2233 North First Street

Fresno CA 93703

559.441.4221

fresnoartmuseum.org


The Art of Selling Bubblegum:

Bowman Trading Cards 1933-1955 

Presented by the American Baseball Card Museum

Exhibition Opens February 3 at the Fresno Art Museum

 

FRESNO, JANUARY 29, 2024- The Fresno Art Museum welcomes the American Baseball Card Museum’s latest exhibition, The Art of Selling Bubblegum: Bowman Trading Cards 1933-1955, opening Saturday, February 3, 2024 and featuring authentic samples from all 50 of the Bowman Gum vintage trading card sets – 22 sports sets and 28 non-sports.

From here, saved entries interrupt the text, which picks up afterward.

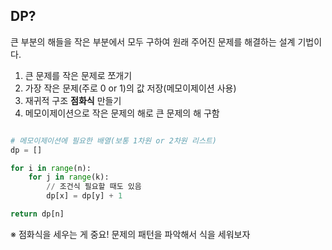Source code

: ## DP?

큰 부분의 해들을 작은 부분에서 모두 구하여 원래 주어진 문제를 해결하는 설계 기법이다.

1. 큰 문제를 작은 문제로 쪼개기
2. 가장 작은 문제(주로 0 or 1)의 값 저장(메모이제이션 사용) 
3. 재귀적 구조 **점화식** 만들기
4. 메모이제이션으로 작은 문제의 해로 큰 문제의 해 구함

```python

# 메모이제이션에 필요한 배열(보통 1차원 or 2차원 리스트)
dp = []

for i in range(n):
	for j in range(k):
		// 조건식 필요할 때도 있음
		dp[x] = dp[y] + 1

return dp[n]
```

※ 점화식을 세우는 게 중요! 문제의 패턴을 파악해서 식을 세워보자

The trading cards are miniature works of art — drawings, paintings, photographs, and colorized photographs — that had a commercial purpose: to sell bubblegum. Soon after modern bubblegum was invented in 1928, Warren Bowman’s Gum, Inc. introduced its “Blony” brand bubblegum. For decades before, cigarette and candy companies had included trading cards with their products. In the 1930s, Gum, Inc. began putting trading cards in penny Blony wrappers. With over 500 cards on display, the exhibition explores American culture, history, and art reflected in the cards as influenced by the Great Depression, the gangster era, foreign wars, the Korean War, the Cold War, and the transition from radio to television.

 

Bowman issued its first card set in about 1933, a “Wild West” theme, and teamed with the Walt Disney Company in 1935 to produce a primitive Mickey Mouse set. Bowman then hired the George Moll Advertising Agency near Philadelphia, led by art director Charles Steinbacher, to create the artwork and text for its trading cards. In 1938, the Steinbacher group produced the iconic Horrors of War set, featuring explicit, gruesome scenes from contemporaneous international strife: Japan’s invasion of China, the Spanish Civil War, Fascist Italy’s attack on Ethiopia, and the aggression of Nazi Germany. Bowman reportedly sold over 100 million of the Horrors of War cards — about 10 cards for every American boy of the target age. Life Magazine predicted that by depicting Japanese atrocities, the Horrors of War set would influence public opinion against Japan. Steinbacher and his artists followed in 1940 with a popular Lone Ranger set inspired by the radio show and a Superman set just two years after Superman’s comic-book debut, both featuring color drawings.

 

Before Bowman ceased producing trading cards during World War II, Bowman introduced higher-quality baseball cards with three sets branded as Play Ball in 1939, 1940, and 1941. After the war, Bowman issued the first-ever professional basketball set in 1948, annual football sets from 1949 through 1955, annual baseball sets from 1948 through 1955, and non-sports sets with themes ranging from entertainment celebrities, law enforcement, space exploration, anti-communism, the military, and the western frontier. Samples from all of these sets are in the exhibition. Other items on display include an actual Bowman contract with a baseball player, samples from knock-off sets emulating the Horrors of War set, cards from Bowman’s only set marketed without gum and to adults, and a special selection of cards of the baseball player who was shot by a “deranged woman” and whose story reportedly inspired The Natural book and Robert Redford movie. 

           

“Even though the cards were marketed to young boys, the non-sports sets featured serious world and national events. Also interesting is seeing how competition from the Topps Gum Company greatly improved baseball card quality in the early 1950s," said Jeff Jaech, President of the American Baseball Card Museum. Michele Ellis Pracy, Fresno Art Museum Executive Director, added, “We are pleased to show this fascinating example of Americana and believe that our audience will like this unique Pop Art experience.”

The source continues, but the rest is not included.